What do you need to comply with under the AI Act? 

The AI Act places most obligations on AI systems in the high category. For these systems, the following must be in place: 

  • Risk Management System; 
  • System of data management; 
  • Technical Documentation; 
  • Transparency; 
  • Human supervision; 
  • Specific conformity assessment tailored to the characteristics of the AI. 

Low-risk AI systems must meet minimum transparency requirements. Users must be able to make informed decisions. It must be clear to the user than they are dealing with an AI system. This includes AI systems that generate image, audio or video material, such as deepfakes.  

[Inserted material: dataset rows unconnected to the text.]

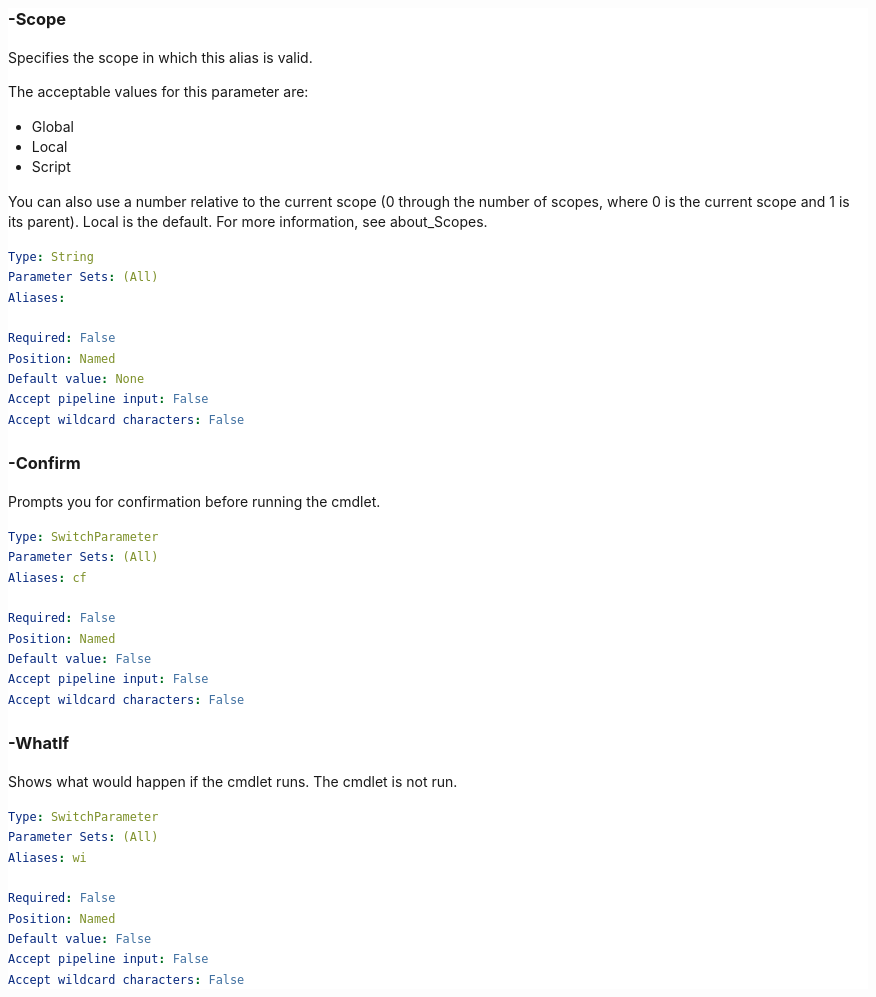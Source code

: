 ### -Scope

Specifies the scope in which this alias is valid.

The acceptable values for this parameter are:

- Global
- Local
- Script

You can also use a number relative to the current scope (0 through the number of scopes, where 0 is the current scope and 1 is its parent).
Local is the default.
For more information, see about_Scopes.

```yaml
Type: String
Parameter Sets: (All)
Aliases:

Required: False
Position: Named
Default value: None
Accept pipeline input: False
Accept wildcard characters: False
```

### -Confirm

Prompts you for confirmation before running the cmdlet.

```yaml
Type: SwitchParameter
Parameter Sets: (All)
Aliases: cf

Required: False
Position: Named
Default value: False
Accept pipeline input: False
Accept wildcard characters: False
```

### -WhatIf

Shows what would happen if the cmdlet runs.
The cmdlet is not run.

```yaml
Type: SwitchParameter
Parameter Sets: (All)
Aliases: wi

Required: False
Position: Named
Default value: False
Accept pipeline input: False
Accept wildcard characters: False
```
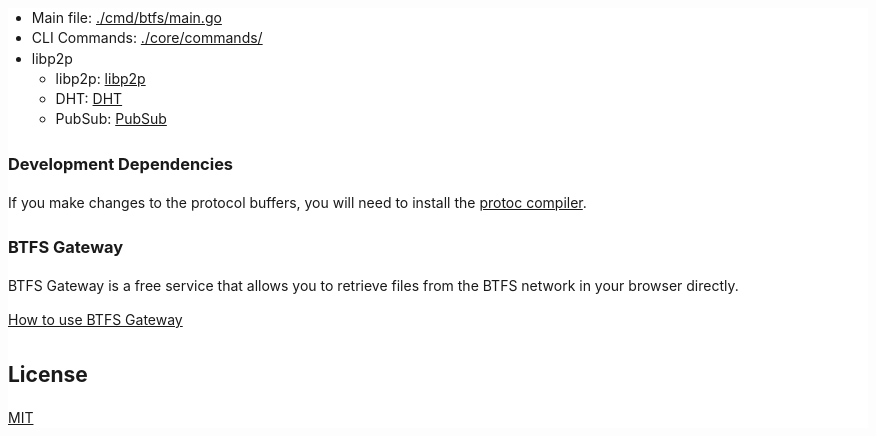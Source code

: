 - Main file: [./cmd/btfs/main.go](https://github.com/bittorrent/go-btfs/blob/master/cmd/btfs/main.go)
- CLI Commands: [./core/commands/](https://github.com/bittorrent/go-btfs/tree/master/core/commands)
- libp2p
  - libp2p: [libp2p](https://github.com/libp2p/go-libp2p)
  - DHT: [DHT](https://github.com/libp2p/go-libp2p-kad-dht)
  - PubSub: [PubSub](https://github.com/libp2p/go-libp2p-pubsub)

### Development Dependencies

If you make changes to the protocol buffers, you will need to install the [protoc compiler](https://github.com/google/protobuf).

### BTFS Gateway

BTFS Gateway is a free service that allows you to retrieve files from the BTFS network in your browser directly.

[How to use BTFS Gateway](https://docs.btfs.io/docs/btfs-gateway-user-guide-1)

## License

[MIT](./LICENSE)

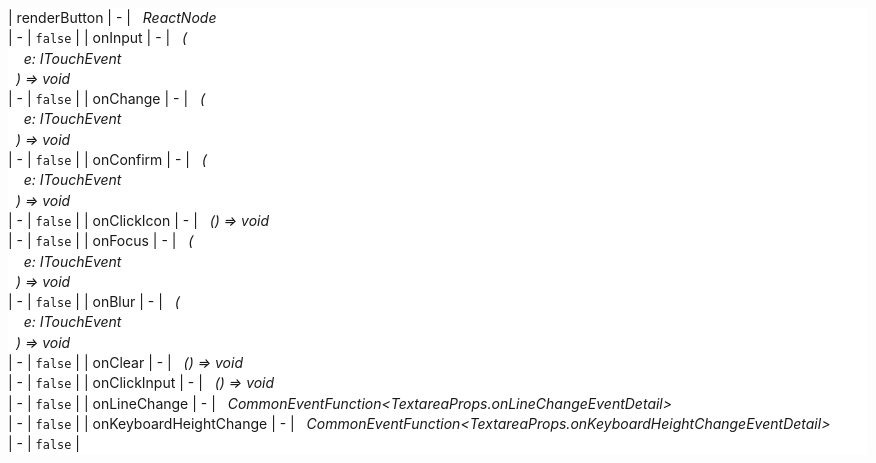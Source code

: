 | renderButton           | -                  | _&nbsp;&nbsp;ReactNode<br/>_                                                                                                                                                                                                                                                                                                                | -      | `false` |
| onInput                | -                  | _&nbsp;&nbsp;(<br/>&nbsp;&nbsp;&nbsp;&nbsp;e:&nbsp;ITouchEvent<br/>&nbsp;&nbsp;)&nbsp;=>&nbsp;void<br/>_                                                                                                                                                                                                                                    | -      | `false` |
| onChange               | -                  | _&nbsp;&nbsp;(<br/>&nbsp;&nbsp;&nbsp;&nbsp;e:&nbsp;ITouchEvent<br/>&nbsp;&nbsp;)&nbsp;=>&nbsp;void<br/>_                                                                                                                                                                                                                                    | -      | `false` |
| onConfirm              | -                  | _&nbsp;&nbsp;(<br/>&nbsp;&nbsp;&nbsp;&nbsp;e:&nbsp;ITouchEvent<br/>&nbsp;&nbsp;)&nbsp;=>&nbsp;void<br/>_                                                                                                                                                                                                                                    | -      | `false` |
| onClickIcon            | -                  | _&nbsp;&nbsp;()&nbsp;=>&nbsp;void<br/>_                                                                                                                                                                                                                                                                                                     | -      | `false` |
| onFocus                | -                  | _&nbsp;&nbsp;(<br/>&nbsp;&nbsp;&nbsp;&nbsp;e:&nbsp;ITouchEvent<br/>&nbsp;&nbsp;)&nbsp;=>&nbsp;void<br/>_                                                                                                                                                                                                                                    | -      | `false` |
| onBlur                 | -                  | _&nbsp;&nbsp;(<br/>&nbsp;&nbsp;&nbsp;&nbsp;e:&nbsp;ITouchEvent<br/>&nbsp;&nbsp;)&nbsp;=>&nbsp;void<br/>_                                                                                                                                                                                                                                    | -      | `false` |
| onClear                | -                  | _&nbsp;&nbsp;()&nbsp;=>&nbsp;void<br/>_                                                                                                                                                                                                                                                                                                     | -      | `false` |
| onClickInput           | -                  | _&nbsp;&nbsp;()&nbsp;=>&nbsp;void<br/>_                                                                                                                                                                                                                                                                                                     | -      | `false` |
| onLineChange           | -                  | _&nbsp;&nbsp;CommonEventFunction<TextareaProps.onLineChangeEventDetail><br/>_                                                                                                                                                                                                                                                               | -      | `false` |
| onKeyboardHeightChange | -                  | _&nbsp;&nbsp;CommonEventFunction<TextareaProps.onKeyboardHeightChangeEventDetail><br/>_                                                                                                                                                                                                                                                     | -      | `false` |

What does the AI Act mean for you? 

If you or your organization works with AI or algorithms, or is considering doing so, take the following steps in advance: 

  1. Inventory: Inventory which AI is involved, which vendor the AI is from and what information you need from them. When doing this, don't forget AI services that employees have purchased on their own initiative. 
  1. Investigate: Research what your role is and what responsibilities go with it. Then assess whether your contracts fit that. Consider liability, notice periods and opportunities to demand documentation of operation and the like. 
  1. Evaluate: Evaluate the output of the AI system. Provide protocols for evaluating output and make policies regarding periodic audits. 
  1. Determine the risk level of the AI system. 

The relationship between the AI Act and the AVG 

The premise of the AVG is the fundamental right to data protection. As a citizen, you can exercise your right against organizations that process your data. The AI Act views AI systems as products and regulates them from this perspective. This means that the security of the AI system is checked in advance. Citizens are indirectly protected from faulty AI systems, but they have no direct role in the AI Act. They cannot exercise their rights directly as under the AVG. This is not necessarily necessary if faulty AI systems are kept off the market and individuals can retain their rights under the AVG. In other words, if you suspect that personal data is being processed by a faulty AI system, you can still exercise your rights under the AVG. Importantly, this only applies to AI systems that process personal data. Therefore, the relationship between these two regulations must be transparent. 

Why the AI Act is so important right now 

Some AI technologies have been around for more than 50 years, but computers are getting stronger and stronger, and with the vast amount of data available today, AI can do more and more. As a result, AI is having a major impact on society. That is precisely why it is reassuring that artificial intelligence will be regulated. The goal is that people and businesses in the EU can count on safe AI systems that are supervised by humans.